The New Jersey Pandemic Relief Fund (NJPRF) announced its first round of grants to help stabilize the food distribution network that provides food security for more than 1,000,000 residents in vulnerable communities across the state.
The non-profit NJPRF was launched March 24th to marshal resources to meet critical needs and fight the economic and social impact of COVID-19 within New Jersey.
“We organized the NJPRF to meet four critical challenges of our state in the face of the COVID-19 crisis,” said Tammy Murphy, First Lady of New Jersey and founder of NJPRF, “Stop the spread, support the healthcare community, provide help for the vulnerable, and rebuild. We begin with this food distribution effort, as it is one that is most urgent.”
Over the past three weeks, NJPRF has developed a broad base of stakeholders and advisors that will allow the organization to quickly provide desperately sought-after resources. These initial grants reflect the realities of drastically increased economic challenges in New Jersey and the logistical difficulties of getting food to the people who need it most.
In tandem, NJPRF is focusing on the New Jersey healthcare community. Analysis of its most urgent needs and the best approach and organizations to meet them is underway and ongoing.
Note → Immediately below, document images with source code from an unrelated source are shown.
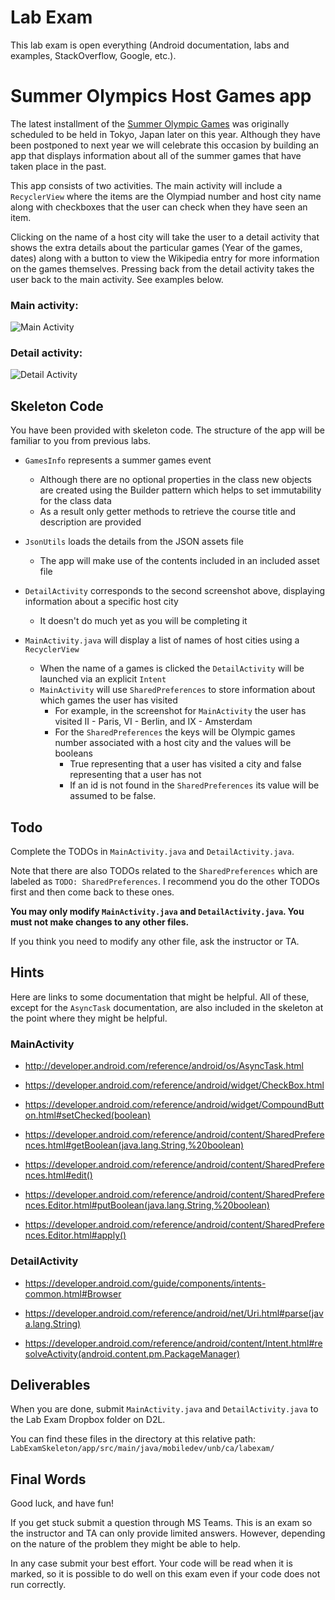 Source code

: # Lab Exam

This lab exam is open everything (Android documentation, labs and examples, StackOverflow, Google, etc.).

# Summer Olympics Host Games app

The latest installment of the [Summer Olympic Games](https://en.wikipedia.org/wiki/Summer_Olympic_Games) was originally scheduled to be held in Tokyo, Japan later on this year.  Although they have been postponed to next year we will celebrate this occasion by building an app that displays information about all of the summer games that have taken place in the past.

This app consists of two activities. The main activity will include a `RecyclerView` where the items are the Olympiad number and host city name along with checkboxes that the user can check when they have seen an item.

Clicking on the name of a host city will take the user to a detail activity
that shows the extra details about the particular games (Year of the games, dates) along with a button to view the Wikipedia entry for more information on the games themselves. Pressing back from the detail activity takes the user back to the main activity. See examples below.

### Main activity:

![Main Activity](../screenshots/LabExam/main-activity.png)

### Detail activity:

![Detail Activity](../screenshots/LabExam/detail-activity.png)

## Skeleton Code

You have been provided with skeleton code. The structure of the app will be familiar to you from previous labs.

* `GamesInfo` represents a summer games event
  * Although there are no optional properties in the class new objects are created using the Builder pattern which helps to set immutability for the class data
  * As a result only getter methods to retrieve the course title and description are provided

* `JsonUtils` loads the details from the JSON assets file
  * The app will make use of the contents included in an included asset file

* `DetailActivity` corresponds to the second screenshot above, displaying information about a specific host city
  * It doesn't do much yet as you will be completing it

* `MainActivity.java` will display a list of names of host cities using a ` RecyclerView`
  * When the name of a games is clicked the `DetailActivity` will be launched via an explicit `Intent`
  * `MainActivity` will use `SharedPreferences` to store information about which games the user has visited
    * For example, in the screenshot for `MainActivity` the user has visited II - Paris, VI - Berlin, and IX - Amsterdam
    * For the `SharedPreferences` the keys will be Olympic games number associated with a host city and the values will be booleans
      * True representing that a user has visited a city and false representing that a user has not
      * If an id is not found in the `SharedPreferences` its value will be assumed to be false.

## Todo

Complete the TODOs in `MainActivity.java` and `DetailActivity.java`.

Note that there are also TODOs related to the `SharedPreferences` which are labeled as `TODO: SharedPreferences`.  I recommend you do the other TODOs first and then come back to these ones.

**You may only modify `MainActivity.java` and `DetailActivity.java`.  You must not make changes to any other files.**

If you think you need to modify any other file, ask the instructor or TA.

## Hints

Here are links to some documentation that might be helpful. All of
these, except for the `AsyncTask` documentation, are also included
in the skeleton at the point where they might be helpful.

### MainActivity

* <http://developer.android.com/reference/android/os/AsyncTask.html>

* <https://developer.android.com/reference/android/widget/CheckBox.html>

* <https://developer.android.com/reference/android/widget/CompoundButton.html#setChecked(boolean)>

* <https://developer.android.com/reference/android/content/SharedPreferences.html#getBoolean(java.lang.String,%20boolean)>

* <https://developer.android.com/reference/android/content/SharedPreferences.html#edit()>

* <https://developer.android.com/reference/android/content/SharedPreferences.Editor.html#putBoolean(java.lang.String,%20boolean)>

* <https://developer.android.com/reference/android/content/SharedPreferences.Editor.html#apply()>

### DetailActivity

* <https://developer.android.com/guide/components/intents-common.html#Browser>

* <https://developer.android.com/reference/android/net/Uri.html#parse(java.lang.String)>

* <https://developer.android.com/reference/android/content/Intent.html#resolveActivity(android.content.pm.PackageManager)>


## Deliverables

When you are done, submit `MainActivity.java` and `DetailActivity.java` to the Lab Exam Dropbox folder on D2L.

You can find these files in the directory at this relative path: `LabExamSkeleton/app/src/main/java/mobiledev/unb/ca/labexam/`


## Final Words

Good luck, and have fun!

If you get stuck submit a question through MS Teams. This is an exam so the instructor and TA can only provide limited answers. However, depending on the nature of the problem they might be able to help.

In any case submit your best effort. Your code will be read when it is marked, so it is possible to do well on this exam even if your code does not run correctly.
“Today, after an unprecedented generous response by donors around the country, we are able to announce our first grants, to 110 service organizations in 20 of New Jersey’s 21 counties,” said Murphy. NJPRF identified organizations that are able to deliver help immediately and surveyed them to assess their ability to meet the demand in their communities, Murphy said. Grants were based on that assessment.
Of 550 organizations in New Jersey’s food distribution network surveyed, more than 160 provided full responses. About 30% of them said they currently did not require funding. The remaining shared funding needs that included food sourcing, operating expenses and expenses related to increasing capacity.
“Without this assistance, some pantries might have had to close their doors or reduce services, leaving neighbors searching for their next meal and putting additional pressure on the other local organizations,” Murphy said.
The grants can also support food pantries’ efforts to establish social distancing protocols to safely provide food to individuals already infected with COVID-19 and to those exposed to them, Murphy said.
The current food security grants range from $5,000 to $25,000 and are awarded to organizations affiliated with the three main food banks in the state – Community FoodBank of NJ, the South Jersey Food Bank and Fulfill (formerly Food Bank of Monmouth and Ocean Counties). (List of grantees attached). Murphy herself has no role in the grant award process.
“This essential food security effort is only the beginning,” said Josh Weinreich, CEO of NJPRF. “NJPRF is uniquely situated to analyze the statewide landscape of needs created by this pandemic. Our federal and state partnerships combined with a deep connection to local relief organizations give us a unique vantage point to target our grants and resources to help those most affected. We are fortunate that NJPRF is able to identify and provide funds to those organizations that can deliver aid most quickly, efficiently and effectively.”
According to Weinreich, a generous donation to cover all administrative costs of the fund means that one hundred percent of NJPRF online donations received can directly fight the impacts of COVID-19 and support organizations that provide essential services and aid to those on the front line of the pandemic. NJPRF is hosted by the Community Foundation of New Jersey, which has been serving New Jersey non-profits and philanthropists for more than 40 years.